Cinq ans de travail, sept traducteurs mobilisés et une ambition littéraire majeure : telle est la recette de la première traduction intégrale de « À la recherche du temps perdu » de Marcel Proust en chinois, publiée par les éditions taïwanaises Linking. Un projet colossal, souvent considéré comme l’un des défis les plus ardus pour tout traducteur, selon Le Monde.

Ce qu'il faut retenir

  • Une traduction intégrale de « À la recherche du temps perdu » en chinois, réalisée en cinq ans par sept traducteurs.
  • L’édition est publiée par les éditions taïwanaises Linking, spécialisées dans les œuvres littéraires internationales.
  • Ce projet marque une étape majeure pour la diffusion de la littérature française en Asie.
  • La complexité du style proustien a nécessité un travail minutieux pour préserver la richesse du texte original.

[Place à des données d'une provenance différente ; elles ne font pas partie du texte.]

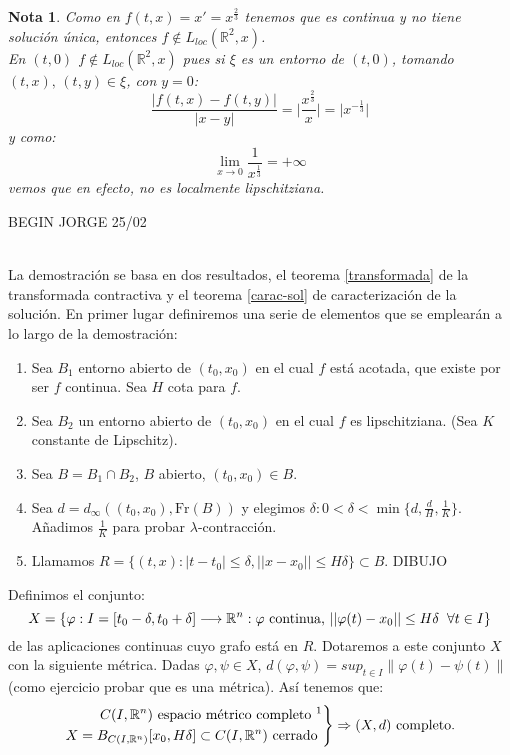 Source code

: \documentclass{article}
\makeatletter
\newenvironment{rcases}
{\left.\begin{aligned}}
	{\end{aligned}\right\rbrace}
\providecommand{\norm}[1]{\lVert#1\rVert}
\providecommand{\abs}[1]{\lvert#1\rvert}
\theoremstyle{theorem-style}  %
\theoremstyle{definition-style}
\newtheorem*{note}{Nota} %
\theoremstyle{example-style}
\renewenvironment{proof}[1][\proofname]{\par
	\pushQED{\qed}%
	\normalfont \topsep6\p@\@plus6\p@\relax
	\list{}{%
		\settowidth{\leftmargin}{\quad:\hskip\labelsep}%
		\setlength{\labelwidth}{0pt}%
		\setlength{\itemindent}{-\leftmargin}%
	}%
	\item[\hskip\labelsep\itshape#1\@addpunct{:}]\ignorespaces
}{%
	\popQED\endlist\@endpefalse
}
\makeatother
\begin{document}
\begin{note}
	Como en $f(t, x) = x' = x^{\frac{2}{3}}$ tenemos que es continua y no tiene solución única, entonces $f \notin L_{loc}(\mathbb{R}^2,x)$. \\
	En $(t, 0)$ $f \notin L_{loc}(\mathbb{R}^2,x)$ pues si $\xi$ es un entorno de $(t, 0)$, tomando $(t, x), \, (t, y) \in \xi$, con $y=0$:
	\[\frac{\abs{f(t, x) - f(t, y)}}{\abs{x - y}} = \abs{\frac{x^{\frac{2}{3}}}{x}} = \abs{x^{-\frac{1}{3}}}\]
	y como:
	\[\lim\limits_{x \to 0} \frac{1}{x^{\frac{1}{3}}} = +\infty\] 
	vemos que en efecto, no es localmente lipschitziana.
\end{note}
	BEGIN JORGE 25/02
\begin{proof}\ \\
	La demostración se basa en dos resultados, el teorema \ref{transformada} de la transformada contractiva y el teorema \ref{carac-sol} de caracterización de la solución. En primer lugar definiremos una serie de elementos que se emplearán a lo largo de la demostración:
	\begin{enumerate}
		\item Sea $ B_1 $  entorno abierto de $ (t_0,x_0) $ en el cual $ f $ está acotada, que existe por ser $ f $ continua. Sea $ H $ cota para $ f $.
		
		\item Sea $ B_2 $ un entorno abierto de $ (t_0,x_0) $ en el cual $ f $ es lipschitziana. (Sea $ K $ constante de Lipschitz).
		
		\item Sea $ B=B_1 \cap B_2 $, $ B $ abierto, $ (t_0,x_0) \in B$.
		
		\item Sea $ d=d_\infty((t_0,x_0),\text{Fr}(B)) $ y elegimos $ \delta : 0<\delta <\min \{d,\frac{d}{H},\frac{1}{K}\} $. Añadimos $ \frac{1}{K} $ para probar $ \lambda $-contracción.
		\item Llamamos $ R=\{(t,x) : |t-t_0|\leq \delta, ||x-x_0||\leq H\delta \}\subset B $.
		DIBUJO
	\end{enumerate}
	
	Definimos el conjunto:
	 \[X=\{\varphi : I=[t_0-\delta, t_0+\delta]\longrightarrow \mathbb{R}^n : \varphi \text{ continua, } ||\varphi(t)-x_0||\leq H \delta \hspace{0,2cm} \forall t \in I  \} \]
	de las aplicaciones continuas cuyo grafo está en $R$. Dotaremos a este conjunto $ X $ con la siguiente métrica. Dadas $\varphi, \psi \in X$, $d(\varphi, \psi) = sup_{t \in I} \norm{\varphi (t) - \psi (t)}$ (como ejercicio probar que es una métrica). Así tenemos que:\\
	\[\begin{rcases}
		C(I, \mathbb{R}^n) \text{ espacio métrico completo \footnotemark}\\
		X = B_{C(I, \mathbb{R}^n)} [x_0, H\delta] \subset C(I, \mathbb{R}^n) \text{ cerrado } \\
	\end{rcases} \Rightarrow (X, d) \text{ completo.}\]
	

\end{proof}
\end{document}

Un défi littéraire à l’échelle mondiale

Traduire Proust n’est pas une mince affaire. Entre la longueur des phrases, les jeux de mots et les références culturelles, « À la recherche du temps perdu » cumule les obstacles linguistiques. D’après Le Monde, ce projet a mobilisé une équipe pluridisciplinaire, composée de traducteurs, de relecteurs et de spécialistes de la littérature française. Leur objectif ? Rendre accessible, en chinois, l’œuvre monumentale d’un auteur qui a révolutionné la littérature moderne.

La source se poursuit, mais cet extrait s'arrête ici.